Exercise instructions — Go through the entries below and print, exactly, the lines starting at the one with "[Fontes consultadas](#fontes-consultadas)" and ending at the one with "## 📋Descrição", keeping both ends and no others.

The input —
------------------------------------------------

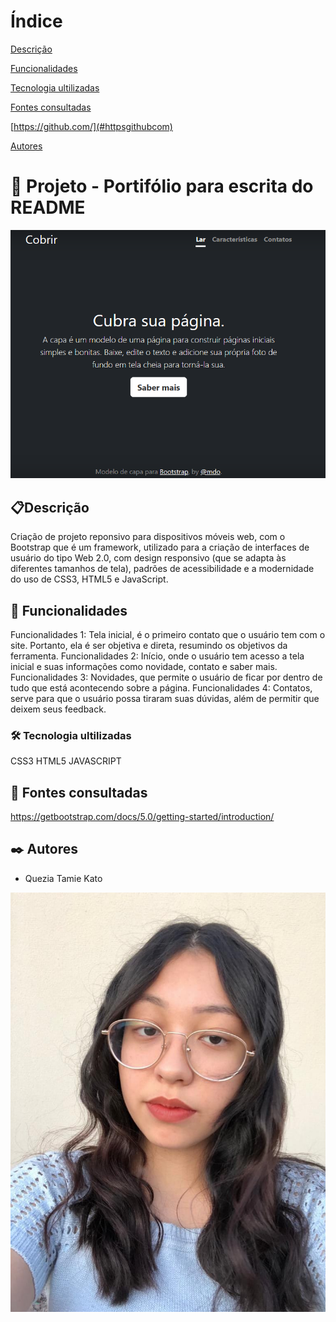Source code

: # Índice 

[Descrição](#descri%C3%A7%C3%A3o)  

[Funcionalidades](#funcionalidades)  

[Tecnologia ultilizadas](#tecnologia-ultilizadas)  

[Fontes consultadas](#fontes-consultadas)

[https://github.com/](#httpsgithubcom)

[Autores](#autores)  

 

# 🚀 Projeto - Portifólio para escrita do README

![imagem](img/capa.png)

## 📋Descrição
Criação de projeto reponsivo para dispositivos móveis web, com o Bootstrap  que é um framework, utilizado para a criação de interfaces de usuário do tipo Web 2.0, com design responsivo (que se adapta às diferentes tamanhos de tela), padrões de acessibilidade e a modernidade do uso de CSS3, HTML5 e JavaScript.
## 🔧 Funcionalidades
 Funcionalidades 1: Tela inicial, é o primeiro contato que o usuário tem com o site. Portanto, ela é ser objetiva e direta, resumindo os objetivos da ferramenta.
 Funcionalidades 2: Início, onde o usuário tem acesso a tela inicial e suas informações como novidade, contato e saber mais.
 Funcionalidades 3: Novidades, que permite o usuário de ficar por dentro de tudo que está acontecendo sobre a página.
 Funcionalidades 4: Contatos, serve para que o usuário possa tiraram suas dúvidas, além de permitir que deixem seus feedback.
### 🛠️ Tecnologia ultilizadas
 CSS3
 HTML5
 JAVASCRIPT
 ## 📄 Fontes consultadas
https://getbootstrap.com/docs/5.0/getting-started/introduction/
## ✒️ Autores
* Quezia Tamie Kato

![imagem](img/minhafoto.jpeg)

------------------------------------------------

Exercise solution —
[Fontes consultadas](#fontes-consultadas)

[https://github.com/](#httpsgithubcom)

[Autores](#autores)  

 

# 🚀 Projeto - Portifólio para escrita do README

![imagem](img/capa.png)

## 📋Descrição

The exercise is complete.